Queer East returns this year in fully-fledged form, championing and showcasing the best of LGBTQ+ cinema from East and Southeast Asia, and the wider Asian diaspora. The past few years has seen the festival succeed in spite of pandemic-enforced roadblocks, hinting towards the hunger of audiences for new and exciting voices.

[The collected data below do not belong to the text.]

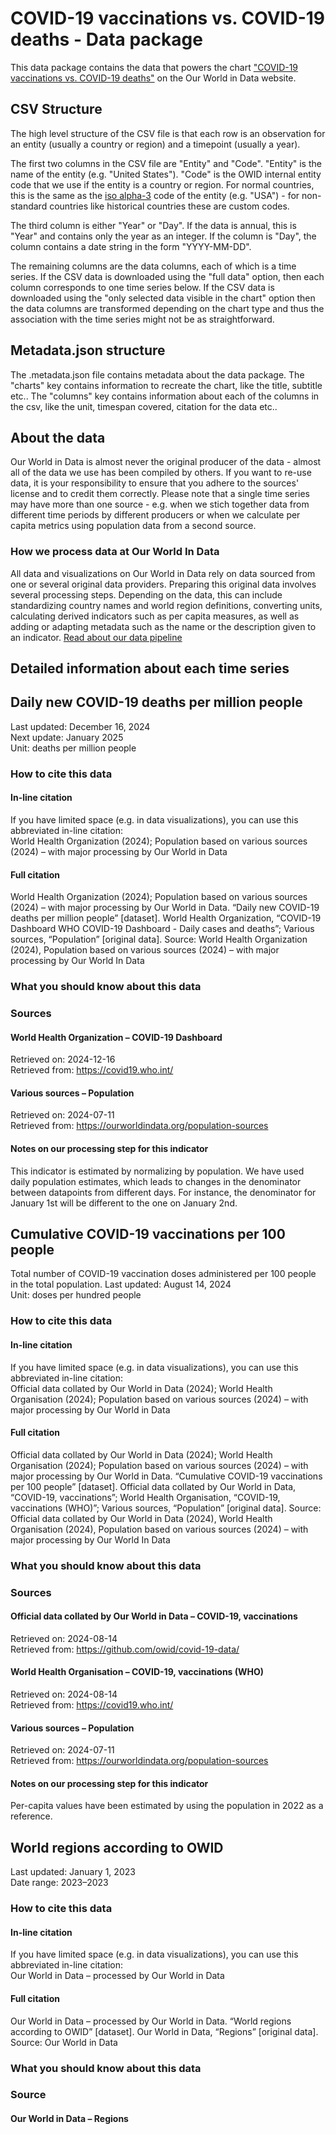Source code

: # COVID-19 vaccinations vs. COVID-19 deaths - Data package

This data package contains the data that powers the chart ["COVID-19 vaccinations vs. COVID-19 deaths"](https://ourworldindata.org/grapher/covid-vaccinations-vs-covid-death-rate?v=1&csvType=full&useColumnShortNames=false) on the Our World in Data website.

## CSV Structure

The high level structure of the CSV file is that each row is an observation for an entity (usually a country or region) and a timepoint (usually a year).

The first two columns in the CSV file are "Entity" and "Code". "Entity" is the name of the entity (e.g. "United States"). "Code" is the OWID internal entity code that we use if the entity is a country or region. For normal countries, this is the same as the [iso alpha-3](https://en.wikipedia.org/wiki/ISO_3166-1_alpha-3) code of the entity (e.g. "USA") - for non-standard countries like historical countries these are custom codes.

The third column is either "Year" or "Day". If the data is annual, this is "Year" and contains only the year as an integer. If the column is "Day", the column contains a date string in the form "YYYY-MM-DD".

The remaining columns are the data columns, each of which is a time series. If the CSV data is downloaded using the "full data" option, then each column corresponds to one time series below. If the CSV data is downloaded using the "only selected data visible in the chart" option then the data columns are transformed depending on the chart type and thus the association with the time series might not be as straightforward.

## Metadata.json structure

The .metadata.json file contains metadata about the data package. The "charts" key contains information to recreate the chart, like the title, subtitle etc.. The "columns" key contains information about each of the columns in the csv, like the unit, timespan covered, citation for the data etc..

## About the data

Our World in Data is almost never the original producer of the data - almost all of the data we use has been compiled by others. If you want to re-use data, it is your responsibility to ensure that you adhere to the sources' license and to credit them correctly. Please note that a single time series may have more than one source - e.g. when we stich together data from different time periods by different producers or when we calculate per capita metrics using population data from a second source.

### How we process data at Our World In Data
All data and visualizations on Our World in Data rely on data sourced from one or several original data providers. Preparing this original data involves several processing steps. Depending on the data, this can include standardizing country names and world region definitions, converting units, calculating derived indicators such as per capita measures, as well as adding or adapting metadata such as the name or the description given to an indicator.
[Read about our data pipeline](https://docs.owid.io/projects/etl/)

## Detailed information about each time series


## Daily new COVID-19 deaths per million people
Last updated: December 16, 2024  
Next update: January 2025  
Unit: deaths per million people  


### How to cite this data

#### In-line citation
If you have limited space (e.g. in data visualizations), you can use this abbreviated in-line citation:  
World Health Organization (2024); Population based on various sources (2024) – with major processing by Our World in Data

#### Full citation
World Health Organization (2024); Population based on various sources (2024) – with major processing by Our World in Data. “Daily new COVID-19 deaths per million people” [dataset]. World Health Organization, “COVID-19 Dashboard WHO COVID-19 Dashboard - Daily cases and deaths”; Various sources, “Population” [original data].
Source: World Health Organization (2024), Population based on various sources (2024) – with major processing by Our World In Data

### What you should know about this data

### Sources

#### World Health Organization – COVID-19 Dashboard
Retrieved on: 2024-12-16  
Retrieved from: https://covid19.who.int/  

#### Various sources – Population
Retrieved on: 2024-07-11  
Retrieved from: https://ourworldindata.org/population-sources  

#### Notes on our processing step for this indicator
This indicator is estimated by normalizing by population. We have used daily population estimates, which leads to changes in the denominator between datapoints from different days. For instance, the denominator for January 1st will be different to the one on January 2nd.


## Cumulative COVID-19 vaccinations per 100 people
Total number of COVID-19 vaccination doses administered per 100 people in the total population.
Last updated: August 14, 2024  
Unit: doses per hundred people  


### How to cite this data

#### In-line citation
If you have limited space (e.g. in data visualizations), you can use this abbreviated in-line citation:  
Official data collated by Our World in Data (2024); World Health Organisation (2024); Population based on various sources (2024) – with major processing by Our World in Data

#### Full citation
Official data collated by Our World in Data (2024); World Health Organisation (2024); Population based on various sources (2024) – with major processing by Our World in Data. “Cumulative COVID-19 vaccinations per 100 people” [dataset]. Official data collated by Our World in Data, “COVID-19, vaccinations”; World Health Organisation, “COVID-19, vaccinations (WHO)”; Various sources, “Population” [original data].
Source: Official data collated by Our World in Data (2024), World Health Organisation (2024), Population based on various sources (2024) – with major processing by Our World In Data

### What you should know about this data

### Sources

#### Official data collated by Our World in Data – COVID-19, vaccinations
Retrieved on: 2024-08-14  
Retrieved from: https://github.com/owid/covid-19-data/  

#### World Health Organisation – COVID-19, vaccinations (WHO)
Retrieved on: 2024-08-14  
Retrieved from: https://covid19.who.int/  

#### Various sources – Population
Retrieved on: 2024-07-11  
Retrieved from: https://ourworldindata.org/population-sources  

#### Notes on our processing step for this indicator
Per-capita values have been estimated by using the population in 2022 as a reference.


## World regions according to OWID
Last updated: January 1, 2023  
Date range: 2023–2023  


### How to cite this data

#### In-line citation
If you have limited space (e.g. in data visualizations), you can use this abbreviated in-line citation:  
Our World in Data – processed by Our World in Data

#### Full citation
Our World in Data – processed by Our World in Data. “World regions according to OWID” [dataset]. Our World in Data, “Regions” [original data].
Source: Our World in Data

### What you should know about this data

### Source

#### Our World in Data – Regions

This year’s selection includes a retrospective on Thai queer cinema, which has a fertile and exciting history, underseen here in the West. Elsewhere, aside from the glut of UK premieres for some of the most exciting LGBTQ+ filmmaking voices from the East, the festival is also expanding its remit to include artists’ moving images, VR work and TV. Beyond the highlights below, there’s plenty on offer – don’t forget to check our listings of film showtimes. In partnership with the festival, we’re also offering a number of ticket giveaways – to be in with a chance to win, simply head over to our competitions page.
Beautiful Boxer
The festival’s opening film is a biopic on the transgender kickboxer, Parinya Chareonphol, a famed Muay Thai fighter who competed as a male to raise money for her gender re-assignment surgery. It’s a compassionate and thoughtful biopic, amplified by some elegant fight sequences, with the film’s star also a real-life fighter. The film is also being paired with It’s All Because of a Katoey (a Thai term denoting transwomen or effeminate men), a recently restored 1954 short silent film, harking towards the length and breadth of Thai LGBTQ+ cinema (get screening info).
Take Me Home
Across much of the world, the subject of same-sex parents adopting children is still considered taboo, and in many cases illegal. That’s the subject at the heart of this tearjerker from South Korean director Jay Han. Eun-soo and Ye-won are in love, but in the wake of a tragic accident that injures Eun-soo and kills her sister, leaving Soo-min orphaned. The couple suddenly find themselves in a position where they need to take care of Soo-min. Of course, things are not as simple as that. What emerges is a story about growing strong together (get screening info).
East Palace, West Palace
This groundbreaking feature – the first from mainland China to deal explicitly with gay characters – had to be smuggled out of Chine for post-production. The title refers to two public toilets either side of the Forbidden Palace, which became an infamous meeting spot for gay men. Secrecy is key to the film’s themes, told in flashback as protagonist A-Lan is interrogated by a policeman. Yet, despite initial hostilities, the questioning gradually thaws into empathy and stormy attraction (get screening info).
Richard Fung Double Bill
Back in the ‘80s, Toronto-based video artist Richard Fung made Orientations, a documentary about the lives of Asian-Canadians lesbians and gays, allowing them to openly discuss how they saw themselves and how others saw them. In 2016, Fung tracked down many of the original participants to make Re: Orientations, which also includes portraits of younger LGBTQ+ voices. Paired together, these hour-long docs paint a warm, intimate picture that shows both just how much and how little things have changed (get screening info here and here).
Metamorphosis
Queer East’s closing gala features the UK premiere of Metamorphosis, with a post-screening Q&A with the film’s director JE Tiglao. Tiglao’s debut feature, this coming-of-age drama tells the story of Adam, an intersex teenager looking to undergo gender re-assignment surgery in spite of the conservatism of his devoutly Christian parents. A film about pushing against the limits of given identity, this is set to be a fearless piece of work from a fascinating new voice in cinema (get screening info).
The Queer East Festival 2022 runs from 18-29 May in cinemas across London.